クールと話せるのは自分だけだったのだということを。
その日、千良の家に来た友達は、千良のことを犬と話す気味の悪い奴と皆に話、千良は友達がいなくなった。
その噂は両親の耳にも入り、味方など誰もいなくなってしまったことに千良が涙していると、クールだけは千良を慰め味方でいてくれたのだ。
そして千良は決めた。
高校生になるとともに独り暮らしを始め、クールと共に暮らすことを。
「何を考えてるの?」
「うん……。ちょっと前のことをね」
曇る表情に気づいたクールは、千良の手に自分の手を重ねる。
その手は人間とは違い犬なのだと思うと、千良は悲しい気持ちになり、クールを抱き締めた。

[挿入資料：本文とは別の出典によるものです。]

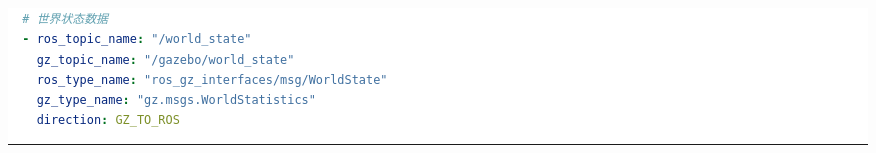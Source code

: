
 ```yaml
  # 世界状态数据
  - ros_topic_name: "/world_state"
    gz_topic_name: "/gazebo/world_state"
    ros_type_name: "ros_gz_interfaces/msg/WorldState"
    gz_type_name: "gz.msgs.WorldStatistics"
    direction: GZ_TO_ROS
```



------





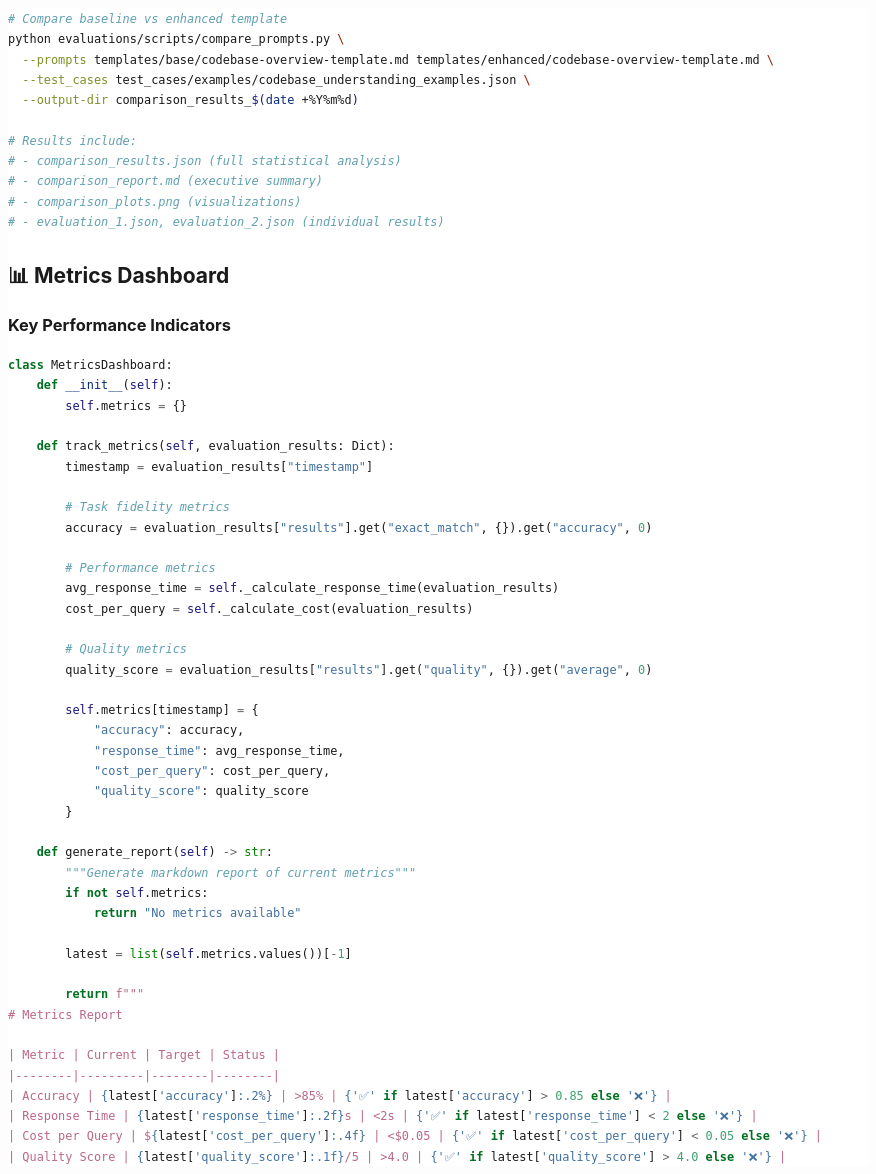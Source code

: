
 ```bash
# Compare baseline vs enhanced template
python evaluations/scripts/compare_prompts.py \
  --prompts templates/base/codebase-overview-template.md templates/enhanced/codebase-overview-template.md \
  --test_cases test_cases/examples/codebase_understanding_examples.json \
  --output-dir comparison_results_$(date +%Y%m%d)

# Results include:
# - comparison_results.json (full statistical analysis)
# - comparison_report.md (executive summary)
# - comparison_plots.png (visualizations)
# - evaluation_1.json, evaluation_2.json (individual results)
```

## 📊 Metrics Dashboard

### Key Performance Indicators

```python
class MetricsDashboard:
    def __init__(self):
        self.metrics = {}
    
    def track_metrics(self, evaluation_results: Dict):
        timestamp = evaluation_results["timestamp"]
        
        # Task fidelity metrics
        accuracy = evaluation_results["results"].get("exact_match", {}).get("accuracy", 0)
        
        # Performance metrics  
        avg_response_time = self._calculate_response_time(evaluation_results)
        cost_per_query = self._calculate_cost(evaluation_results)
        
        # Quality metrics
        quality_score = evaluation_results["results"].get("quality", {}).get("average", 0)
        
        self.metrics[timestamp] = {
            "accuracy": accuracy,
            "response_time": avg_response_time,
            "cost_per_query": cost_per_query,
            "quality_score": quality_score
        }
    
    def generate_report(self) -> str:
        """Generate markdown report of current metrics"""
        if not self.metrics:
            return "No metrics available"
            
        latest = list(self.metrics.values())[-1]
        
        return f"""
# Metrics Report

| Metric | Current | Target | Status |
|--------|---------|--------|--------|
| Accuracy | {latest['accuracy']:.2%} | >85% | {'✅' if latest['accuracy'] > 0.85 else '❌'} |
| Response Time | {latest['response_time']:.2f}s | <2s | {'✅' if latest['response_time'] < 2 else '❌'} |
| Cost per Query | ${latest['cost_per_query']:.4f} | <$0.05 | {'✅' if latest['cost_per_query'] < 0.05 else '❌'} |
| Quality Score | {latest['quality_score']:.1f}/5 | >4.0 | {'✅' if latest['quality_score'] > 4.0 else '❌'} |

```
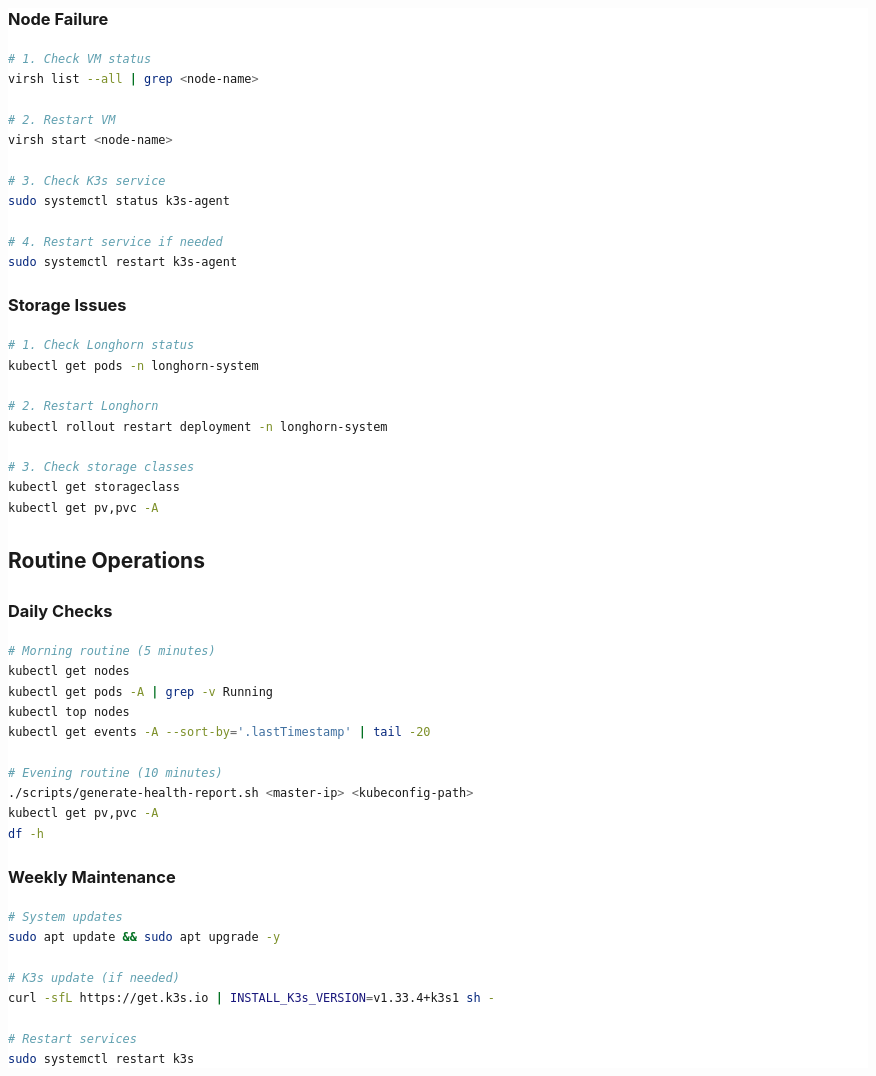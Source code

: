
```bash
```

### Node Failure
```bash
# 1. Check VM status
virsh list --all | grep <node-name>

# 2. Restart VM
virsh start <node-name>

# 3. Check K3s service
sudo systemctl status k3s-agent

# 4. Restart service if needed
sudo systemctl restart k3s-agent
```

### Storage Issues
```bash
# 1. Check Longhorn status
kubectl get pods -n longhorn-system

# 2. Restart Longhorn
kubectl rollout restart deployment -n longhorn-system

# 3. Check storage classes
kubectl get storageclass
kubectl get pv,pvc -A
```

## Routine Operations

### Daily Checks
```bash
# Morning routine (5 minutes)
kubectl get nodes
kubectl get pods -A | grep -v Running
kubectl top nodes
kubectl get events -A --sort-by='.lastTimestamp' | tail -20

# Evening routine (10 minutes)
./scripts/generate-health-report.sh <master-ip> <kubeconfig-path>
kubectl get pv,pvc -A
df -h
```

### Weekly Maintenance
```bash
# System updates
sudo apt update && sudo apt upgrade -y

# K3s update (if needed)
curl -sfL https://get.k3s.io | INSTALL_K3s_VERSION=v1.33.4+k3s1 sh -

# Restart services
sudo systemctl restart k3s
```
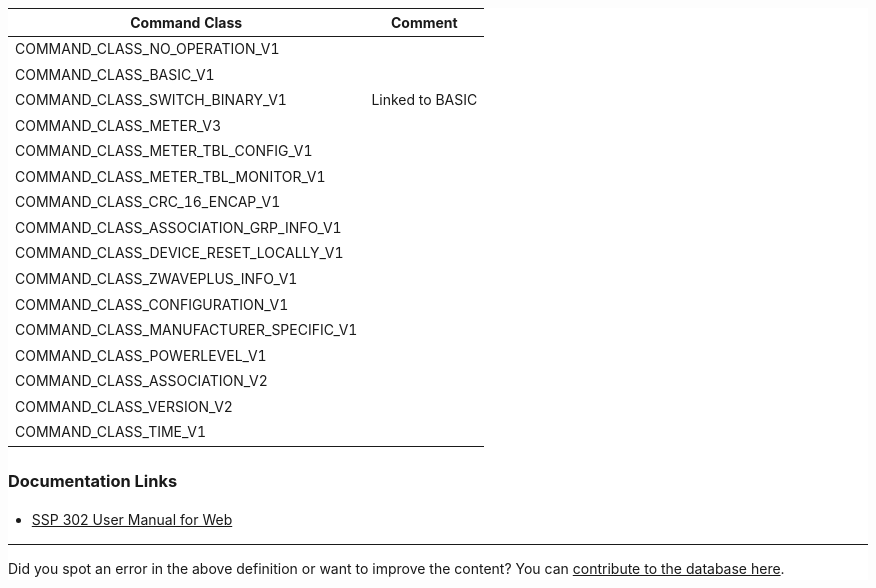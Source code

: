 | Command Class | Comment |
|---------------|---------|
| COMMAND_CLASS_NO_OPERATION_V1| |
| COMMAND_CLASS_BASIC_V1| |
| COMMAND_CLASS_SWITCH_BINARY_V1| Linked to BASIC|
| COMMAND_CLASS_METER_V3| |
| COMMAND_CLASS_METER_TBL_CONFIG_V1| |
| COMMAND_CLASS_METER_TBL_MONITOR_V1| |
| COMMAND_CLASS_CRC_16_ENCAP_V1| |
| COMMAND_CLASS_ASSOCIATION_GRP_INFO_V1| |
| COMMAND_CLASS_DEVICE_RESET_LOCALLY_V1| |
| COMMAND_CLASS_ZWAVEPLUS_INFO_V1| |
| COMMAND_CLASS_CONFIGURATION_V1| |
| COMMAND_CLASS_MANUFACTURER_SPECIFIC_V1| |
| COMMAND_CLASS_POWERLEVEL_V1| |
| COMMAND_CLASS_ASSOCIATION_V2| |
| COMMAND_CLASS_VERSION_V2| |
| COMMAND_CLASS_TIME_V1| |

### Documentation Links

* [SSP 302 User Manual for Web](https://www.opensmarthouse.org/zwavedatabase/1121/SSP-302-User-Manual-for-Web.pdf)

---

Did you spot an error in the above definition or want to improve the content?
You can [contribute to the database here](https://www.opensmarthouse.org/zwavedatabase/1121).
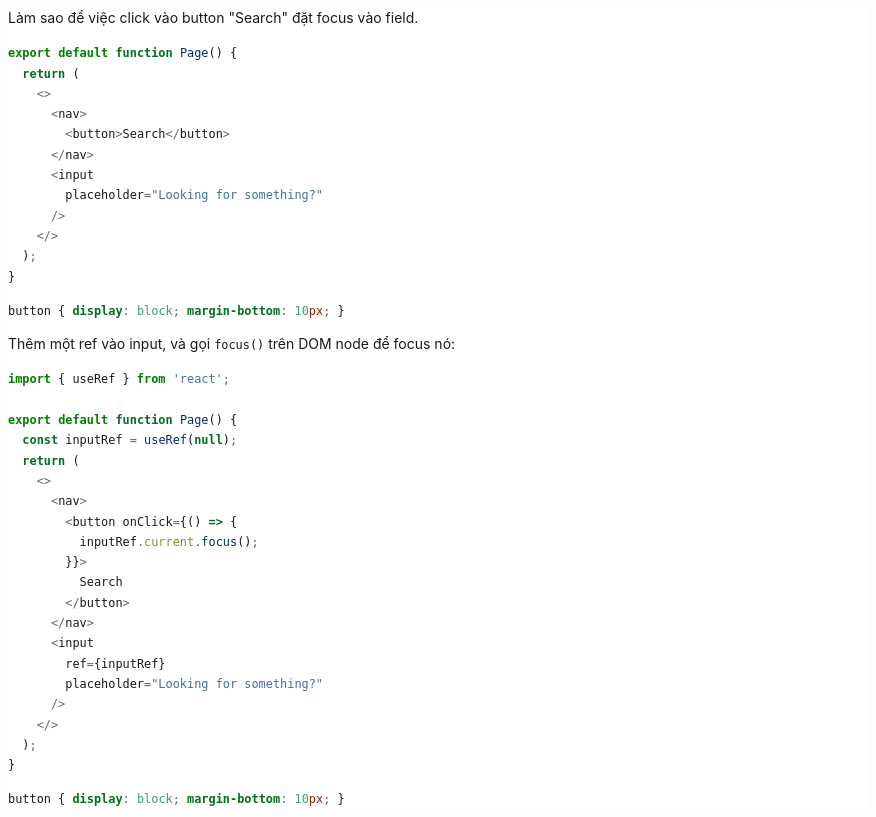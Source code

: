 Làm sao để việc click vào button "Search" đặt focus vào field.

<Sandpack>

```js
export default function Page() {
  return (
    <>
      <nav>
        <button>Search</button>
      </nav>
      <input
        placeholder="Looking for something?"
      />
    </>
  );
}
```

```css
button { display: block; margin-bottom: 10px; }
```

</Sandpack>

<Solution>

Thêm một ref vào input, và gọi `focus()` trên DOM node để focus nó:

<Sandpack>

```js
import { useRef } from 'react';

export default function Page() {
  const inputRef = useRef(null);
  return (
    <>
      <nav>
        <button onClick={() => {
          inputRef.current.focus();
        }}>
          Search
        </button>
      </nav>
      <input
        ref={inputRef}
        placeholder="Looking for something?"
      />
    </>
  );
}
```

```css
button { display: block; margin-bottom: 10px; }
```
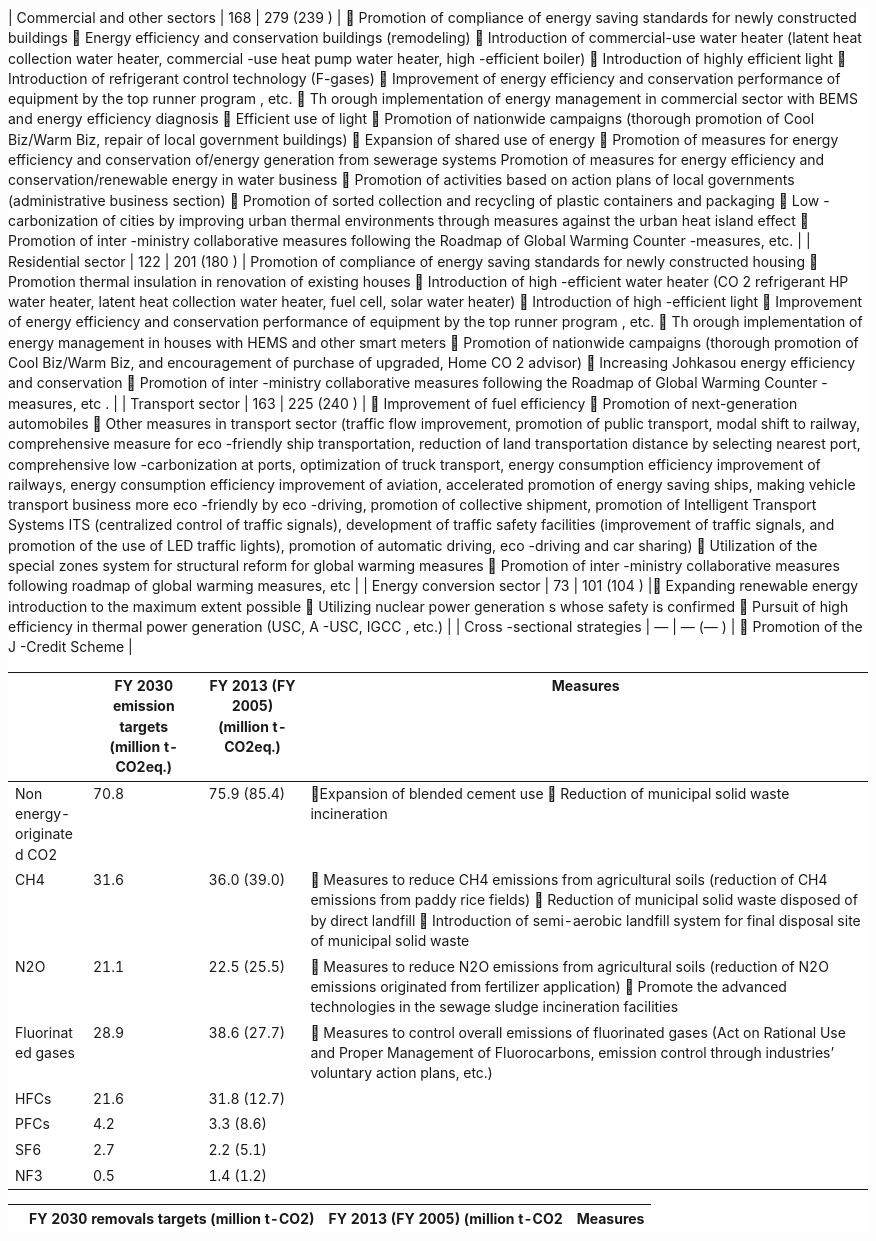 | Commercial and other sectors | 168 | 279 (239 ) |  Promotion of compliance of energy saving standards for newly constructed buildings  Energy efficiency and conservation buildings (remodeling)  Introduction of commercial-use water heater (latent heat collection water heater, commercial -use heat pump water heater, high -efficient boiler)  Introduction of highly efficient light  Introduction of refrigerant control technology (F-gases)  Improvement of energy efficiency and conservation performance of equipment by the top runner program , etc.  Th orough implementation of energy management in commercial sector with BEMS and energy efficiency diagnosis  Efficient use of light  Promotion of nationwide campaigns (thorough promotion of Cool Biz/Warm Biz, repair of local government buildings)  Expansion of shared use of energy  Promotion of measures for energy efficiency and conservation of/energy generation from sewerage systems Promotion of measures for energy efficiency and conservation/renewable energy in water business  Promotion of activities based on action plans of local governments (administrative business section)  Promotion of sorted collection and recycling of plastic containers and packaging  Low -carbonization of cities by improving urban thermal environments through measures against the urban heat island effect  Promotion of inter -ministry collaborative measures following the Roadmap of Global Warming Counter -measures, etc. |
| Residential sector | 122 | 201 (180 ) | Promotion of compliance of energy saving standards for newly constructed housing  Promotion thermal insulation in renovation of existing houses  Introduction of high -efficient water heater (CO 2 refrigerant HP water heater, latent heat collection water heater, fuel cell, solar water heater)  Introduction of high -efficient light  Improvement of energy efficiency and conservation performance of equipment by the top runner program , etc.  Th orough implementation of energy management in houses with HEMS and other smart meters  Promotion of nationwide campaigns (thorough promotion of Cool Biz/Warm Biz, and encouragement of purchase of upgraded, Home CO 2 advisor)  Increasing Johkasou energy efficiency and conservation  Promotion of inter -ministry collaborative measures following the Roadmap of Global Warming Counter -measures, etc . |
| Transport sector | 163 | 225 (240 ) |  Improvement of fuel efficiency  Promotion of next-generation automobiles  Other measures in transport sector (traffic flow improvement, promotion of public transport, modal shift to railway, comprehensive measure for eco -friendly ship transportation, reduction of land transportation distance by selecting nearest port, comprehensive low -carbonization at ports, optimization of truck transport, energy consumption efficiency improvement of railways, energy consumption efficiency improvement of aviation, accelerated promotion of energy saving ships, making vehicle transport business more eco -friendly by eco -driving, promotion of collective shipment, promotion of Intelligent Transport Systems ITS (centralized control of traffic signals), development of traffic safety facilities (improvement of traffic signals, and promotion of the use of LED traffic lights), promotion of automatic driving, eco -driving and car sharing)  Utilization of the special zones system for structural reform for global warming measures  Promotion of inter -ministry collaborative measures following roadmap of global warming measures, etc |
| Energy conversion sector | 73 | 101 (104 ) |  Expanding renewable energy introduction to the maximum extent possible  Utilizing nuclear power generation s whose safety is confirmed  Pursuit of high efficiency in thermal power generation (USC, A -USC, IGCC , etc.) |
| Cross -sectional strategies | ― | ― (― ) |  Promotion of the J -Credit Scheme |

|  | FY 2030 emission targets (million t-CO2eq.) | FY 2013 (FY 2005) (million t-CO2eq.) | Measures |
|---------------------------|---------------------------------------------|--------------------------------------|----------------------------------------------------------------------------------------------------------------------------------------------------------------------------------------------------------------------------------------------------------------------------------|
| Non energy-originated CO2 | 70.8 | 75.9 (85.4) | Expansion of blended cement use  Reduction of municipal solid waste incineration |
| CH4 | 31.6 | 36.0 (39.0) |  Measures to reduce CH4 emissions from agricultural soils (reduction of CH4 emissions from paddy rice fields)  Reduction of municipal solid waste disposed of by direct landfill  Introduction of semi-aerobic landfill system for final disposal site of municipal solid waste |
| N2O | 21.1 | 22.5 (25.5) |  Measures to reduce N2O emissions from agricultural soils (reduction of N2O emissions originated from fertilizer application)  Promote the advanced technologies in the sewage sludge incineration facilities |
| Fluorinated gases | 28.9 | 38.6 (27.7) |  Measures to control overall emissions of fluorinated gases (Act on Rational Use and Proper Management of Fluorocarbons, emission control through industries’ voluntary action plans, etc.) |
| HFCs | 21.6 | 31.8 (12.7) |  |
| PFCs | 4.2 | 3.3 (8.6) |  |
| SF6 | 2.7 | 2.2 (5.1) |  |
| NF3 | 0.5 | 1.4 (1.2) |  |

|  | FY 2030 removals targets (million t-CO2) | FY 2013 (FY 2005) (million t-CO2 | Measures |
|----------------------------------------------|------------------------------------------|----------------------------------|------------------------------------------------------------------------------------------------------------------------------------------------------------------------------------------------------------------------------------|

「なんで……なんで私とクールの恋は誰にも認められないんだろう」
「千良……」
誰にも言えず、誰にも認められないであろう恋は、とても苦しいものだ。
差別する人間より、犬だとしても差別しないクールの方が、何倍もいいと思う千良だが、他の人のように堂々としていられないのが嫌で仕方がない。
こんなにも愛しているのに、それを口にすることができないことが苦しくて辛い。
「千良の気持ち、僕はわかってるよ。千良は、僕のために泣いてくれてるんだよね」
「だって……だって…………ッ、クールは私の大切な人だもの!!」
人間と同じ様に食事をし眠るというのに、この子は犬だと皆が言う。
千良がクールを想うように、クールも千良を思っている。
それなのに、人と犬は違うと何度も言われ続けることは、千良にとっても、そしてクールにとっても辛く悲しいことなのだ。
「ありがとう、千良。でも大丈夫だよ。僕は千良がいてくれれば、誰に何を言われようと構わないんだから」
ニコニコとするクールの尻尾は左右に揺れており、千良は自分の涙を拭う。
「そうだよね。私とクールの想いは変わらないものね」
クールの一言で、先程まで悲しかった気持ちが不思議と消え、そろそろ帰ろうかと千良が言うと、二人並んで帰路を歩く。
たとえ犬であっても、心が通じ合い想い合えれば、それだけで今はいいのかもしれない。
今ある日々が二人の幸せであることに、なんの変わりもないのだから。
二人家へと帰ると、すでにお昼を過ぎていたため、千良はお昼を作り始める。